# [Problem statement]
In the entries below, find the line with "All you have" and print exactly every line from there up to and including the line with "view.frame = [self _new_sliderFrame];", with no other lines.
(Recorded data Opens)
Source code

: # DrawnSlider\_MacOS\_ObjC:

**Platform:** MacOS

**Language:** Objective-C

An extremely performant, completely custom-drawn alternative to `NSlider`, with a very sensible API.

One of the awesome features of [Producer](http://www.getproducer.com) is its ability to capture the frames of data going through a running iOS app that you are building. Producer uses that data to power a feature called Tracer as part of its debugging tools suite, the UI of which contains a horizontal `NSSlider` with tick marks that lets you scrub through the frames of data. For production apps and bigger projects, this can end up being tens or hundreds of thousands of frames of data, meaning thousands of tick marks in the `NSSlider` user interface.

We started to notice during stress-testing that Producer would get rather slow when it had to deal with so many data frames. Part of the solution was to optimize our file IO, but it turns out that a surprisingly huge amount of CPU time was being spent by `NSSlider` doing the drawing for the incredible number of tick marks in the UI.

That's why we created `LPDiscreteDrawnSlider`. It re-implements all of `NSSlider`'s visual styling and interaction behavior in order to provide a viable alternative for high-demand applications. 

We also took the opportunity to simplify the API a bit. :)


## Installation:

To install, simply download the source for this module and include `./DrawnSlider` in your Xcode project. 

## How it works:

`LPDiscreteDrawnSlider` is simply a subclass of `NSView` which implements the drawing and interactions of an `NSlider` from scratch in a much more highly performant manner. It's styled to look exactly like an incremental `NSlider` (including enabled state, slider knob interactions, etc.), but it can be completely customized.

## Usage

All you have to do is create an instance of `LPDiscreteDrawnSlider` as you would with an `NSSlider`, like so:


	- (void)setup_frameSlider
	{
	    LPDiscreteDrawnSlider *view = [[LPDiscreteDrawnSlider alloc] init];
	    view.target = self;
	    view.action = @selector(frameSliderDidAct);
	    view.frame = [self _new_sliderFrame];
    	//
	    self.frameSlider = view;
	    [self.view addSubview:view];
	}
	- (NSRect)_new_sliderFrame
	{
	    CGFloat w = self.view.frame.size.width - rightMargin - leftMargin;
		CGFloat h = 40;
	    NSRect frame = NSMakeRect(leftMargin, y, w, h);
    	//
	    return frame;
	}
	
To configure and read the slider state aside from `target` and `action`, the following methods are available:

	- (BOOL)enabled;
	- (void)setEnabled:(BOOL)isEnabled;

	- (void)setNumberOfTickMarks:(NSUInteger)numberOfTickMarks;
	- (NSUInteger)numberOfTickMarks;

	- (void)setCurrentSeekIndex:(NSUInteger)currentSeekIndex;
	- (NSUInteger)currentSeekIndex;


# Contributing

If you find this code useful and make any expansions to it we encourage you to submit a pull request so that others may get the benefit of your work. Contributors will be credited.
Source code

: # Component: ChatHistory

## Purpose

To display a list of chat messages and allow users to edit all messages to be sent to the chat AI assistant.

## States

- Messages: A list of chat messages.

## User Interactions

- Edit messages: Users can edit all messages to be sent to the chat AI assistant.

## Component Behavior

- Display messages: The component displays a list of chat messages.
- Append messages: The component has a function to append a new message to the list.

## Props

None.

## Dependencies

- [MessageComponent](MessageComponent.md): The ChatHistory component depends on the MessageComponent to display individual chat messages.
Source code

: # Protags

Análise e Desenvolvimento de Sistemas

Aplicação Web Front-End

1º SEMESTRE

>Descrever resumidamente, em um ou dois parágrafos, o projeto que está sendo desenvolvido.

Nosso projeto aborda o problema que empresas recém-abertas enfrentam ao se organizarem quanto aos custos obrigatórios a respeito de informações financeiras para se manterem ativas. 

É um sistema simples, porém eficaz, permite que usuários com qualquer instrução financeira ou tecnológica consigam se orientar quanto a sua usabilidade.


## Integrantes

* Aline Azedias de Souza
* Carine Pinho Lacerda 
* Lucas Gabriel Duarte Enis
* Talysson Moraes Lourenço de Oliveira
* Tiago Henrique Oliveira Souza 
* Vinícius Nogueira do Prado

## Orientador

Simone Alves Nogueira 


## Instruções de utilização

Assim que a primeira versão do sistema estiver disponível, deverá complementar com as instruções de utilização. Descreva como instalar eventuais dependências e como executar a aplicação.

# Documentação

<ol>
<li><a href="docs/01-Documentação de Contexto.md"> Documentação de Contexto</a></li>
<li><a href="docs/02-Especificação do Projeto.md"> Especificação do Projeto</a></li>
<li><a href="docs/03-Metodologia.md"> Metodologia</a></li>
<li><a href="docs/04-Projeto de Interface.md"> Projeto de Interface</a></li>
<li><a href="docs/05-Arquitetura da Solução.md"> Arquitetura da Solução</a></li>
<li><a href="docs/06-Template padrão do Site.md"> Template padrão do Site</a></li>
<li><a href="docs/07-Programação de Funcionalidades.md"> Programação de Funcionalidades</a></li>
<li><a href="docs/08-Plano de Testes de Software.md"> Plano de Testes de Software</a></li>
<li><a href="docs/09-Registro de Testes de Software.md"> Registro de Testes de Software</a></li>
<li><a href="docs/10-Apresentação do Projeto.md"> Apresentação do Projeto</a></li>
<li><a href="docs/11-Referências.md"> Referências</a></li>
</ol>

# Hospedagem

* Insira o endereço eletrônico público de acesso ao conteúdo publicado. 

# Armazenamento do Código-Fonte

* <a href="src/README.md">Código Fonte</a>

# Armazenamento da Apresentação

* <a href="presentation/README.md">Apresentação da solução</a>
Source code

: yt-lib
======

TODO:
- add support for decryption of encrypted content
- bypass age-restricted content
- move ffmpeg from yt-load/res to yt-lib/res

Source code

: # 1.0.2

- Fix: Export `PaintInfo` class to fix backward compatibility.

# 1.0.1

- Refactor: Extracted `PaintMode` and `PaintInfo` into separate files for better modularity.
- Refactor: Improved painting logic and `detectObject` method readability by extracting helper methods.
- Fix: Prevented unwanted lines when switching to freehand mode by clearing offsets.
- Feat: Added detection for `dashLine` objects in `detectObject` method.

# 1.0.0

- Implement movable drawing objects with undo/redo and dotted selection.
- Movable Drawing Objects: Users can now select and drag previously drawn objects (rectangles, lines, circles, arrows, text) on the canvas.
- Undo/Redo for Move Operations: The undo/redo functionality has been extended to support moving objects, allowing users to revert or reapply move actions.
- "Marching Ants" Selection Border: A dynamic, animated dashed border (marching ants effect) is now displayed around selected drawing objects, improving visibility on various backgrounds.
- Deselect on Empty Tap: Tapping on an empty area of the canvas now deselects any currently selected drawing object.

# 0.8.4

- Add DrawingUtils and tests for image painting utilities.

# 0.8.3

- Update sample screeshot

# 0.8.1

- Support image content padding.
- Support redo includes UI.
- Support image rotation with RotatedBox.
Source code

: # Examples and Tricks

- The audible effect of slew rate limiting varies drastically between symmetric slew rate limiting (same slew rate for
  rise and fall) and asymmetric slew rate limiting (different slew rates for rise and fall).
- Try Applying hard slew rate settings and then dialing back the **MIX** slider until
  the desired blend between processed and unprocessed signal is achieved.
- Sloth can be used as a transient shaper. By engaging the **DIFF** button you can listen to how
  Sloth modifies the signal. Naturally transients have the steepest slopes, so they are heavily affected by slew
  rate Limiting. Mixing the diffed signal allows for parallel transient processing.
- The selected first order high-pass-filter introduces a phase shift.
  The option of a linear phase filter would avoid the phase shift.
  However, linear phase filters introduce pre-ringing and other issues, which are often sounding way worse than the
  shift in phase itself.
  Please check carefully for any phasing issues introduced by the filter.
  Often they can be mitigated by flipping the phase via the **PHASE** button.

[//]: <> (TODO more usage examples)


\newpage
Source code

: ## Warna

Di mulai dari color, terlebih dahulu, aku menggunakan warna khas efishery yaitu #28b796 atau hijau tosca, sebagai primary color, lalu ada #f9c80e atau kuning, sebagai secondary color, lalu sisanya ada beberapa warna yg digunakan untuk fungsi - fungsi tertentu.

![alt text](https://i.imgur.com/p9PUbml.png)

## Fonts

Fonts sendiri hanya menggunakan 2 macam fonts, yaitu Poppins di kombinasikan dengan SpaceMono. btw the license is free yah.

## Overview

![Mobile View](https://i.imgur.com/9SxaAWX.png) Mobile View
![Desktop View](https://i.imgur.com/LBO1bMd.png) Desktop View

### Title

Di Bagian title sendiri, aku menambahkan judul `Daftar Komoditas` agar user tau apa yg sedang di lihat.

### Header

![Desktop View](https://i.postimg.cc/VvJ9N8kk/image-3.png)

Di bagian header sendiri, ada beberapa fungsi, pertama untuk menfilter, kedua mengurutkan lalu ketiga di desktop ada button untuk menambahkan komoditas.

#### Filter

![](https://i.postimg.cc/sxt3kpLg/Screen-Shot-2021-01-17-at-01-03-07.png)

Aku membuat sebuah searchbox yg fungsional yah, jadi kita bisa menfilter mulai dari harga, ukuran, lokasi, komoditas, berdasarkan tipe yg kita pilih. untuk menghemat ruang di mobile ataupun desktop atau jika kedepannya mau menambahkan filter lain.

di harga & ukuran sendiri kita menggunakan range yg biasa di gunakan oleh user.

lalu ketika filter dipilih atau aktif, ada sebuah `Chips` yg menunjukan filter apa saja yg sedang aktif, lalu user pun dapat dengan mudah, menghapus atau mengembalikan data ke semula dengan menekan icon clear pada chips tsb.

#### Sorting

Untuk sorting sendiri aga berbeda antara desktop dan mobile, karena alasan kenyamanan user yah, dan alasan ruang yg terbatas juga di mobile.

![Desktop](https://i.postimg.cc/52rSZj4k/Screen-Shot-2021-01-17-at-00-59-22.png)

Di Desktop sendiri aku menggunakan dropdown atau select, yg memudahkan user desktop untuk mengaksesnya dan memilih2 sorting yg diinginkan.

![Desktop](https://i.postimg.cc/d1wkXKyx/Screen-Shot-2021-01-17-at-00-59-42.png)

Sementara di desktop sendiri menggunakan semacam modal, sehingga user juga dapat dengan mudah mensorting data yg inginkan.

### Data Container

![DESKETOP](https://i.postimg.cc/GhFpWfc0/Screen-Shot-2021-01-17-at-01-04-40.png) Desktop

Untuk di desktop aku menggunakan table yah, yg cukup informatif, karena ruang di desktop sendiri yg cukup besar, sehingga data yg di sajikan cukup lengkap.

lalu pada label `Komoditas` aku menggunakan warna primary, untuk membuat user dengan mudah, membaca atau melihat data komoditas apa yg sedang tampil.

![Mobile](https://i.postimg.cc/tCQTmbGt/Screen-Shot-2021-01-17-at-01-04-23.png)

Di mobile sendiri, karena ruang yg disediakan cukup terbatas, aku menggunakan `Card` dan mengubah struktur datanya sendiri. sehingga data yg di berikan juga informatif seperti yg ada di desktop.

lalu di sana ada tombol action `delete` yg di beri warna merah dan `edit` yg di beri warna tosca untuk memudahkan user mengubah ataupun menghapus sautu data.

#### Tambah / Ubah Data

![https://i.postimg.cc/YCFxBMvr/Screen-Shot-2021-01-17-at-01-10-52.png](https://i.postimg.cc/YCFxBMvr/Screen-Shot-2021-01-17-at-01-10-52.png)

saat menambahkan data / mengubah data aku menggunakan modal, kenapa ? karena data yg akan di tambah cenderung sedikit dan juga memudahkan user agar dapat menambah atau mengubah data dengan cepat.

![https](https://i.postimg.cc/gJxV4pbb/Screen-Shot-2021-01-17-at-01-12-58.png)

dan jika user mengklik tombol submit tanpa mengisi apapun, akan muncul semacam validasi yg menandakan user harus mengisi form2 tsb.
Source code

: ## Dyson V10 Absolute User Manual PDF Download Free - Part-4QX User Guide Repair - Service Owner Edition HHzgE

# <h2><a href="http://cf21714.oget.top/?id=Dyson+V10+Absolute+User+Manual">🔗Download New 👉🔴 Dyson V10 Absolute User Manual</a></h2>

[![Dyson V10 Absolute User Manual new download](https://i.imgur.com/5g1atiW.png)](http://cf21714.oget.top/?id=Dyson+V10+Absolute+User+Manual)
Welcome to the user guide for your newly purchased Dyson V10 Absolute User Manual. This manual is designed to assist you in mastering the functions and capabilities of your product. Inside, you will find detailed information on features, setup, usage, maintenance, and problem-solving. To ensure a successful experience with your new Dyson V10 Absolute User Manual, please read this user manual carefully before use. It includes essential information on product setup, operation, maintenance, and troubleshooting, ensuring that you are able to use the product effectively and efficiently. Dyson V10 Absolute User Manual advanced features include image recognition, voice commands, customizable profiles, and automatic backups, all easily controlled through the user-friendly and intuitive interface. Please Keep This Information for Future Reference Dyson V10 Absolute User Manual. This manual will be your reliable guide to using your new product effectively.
(Recorded data Closes)
# [Task output]
All you have to do is create an instance of `LPDiscreteDrawnSlider` as you would with an `NSSlider`, like so:


	- (void)setup_frameSlider
	{
	    LPDiscreteDrawnSlider *view = [[LPDiscreteDrawnSlider alloc] init];
	    view.target = self;
	    view.action = @selector(frameSliderDidAct);
	    view.frame = [self _new_sliderFrame];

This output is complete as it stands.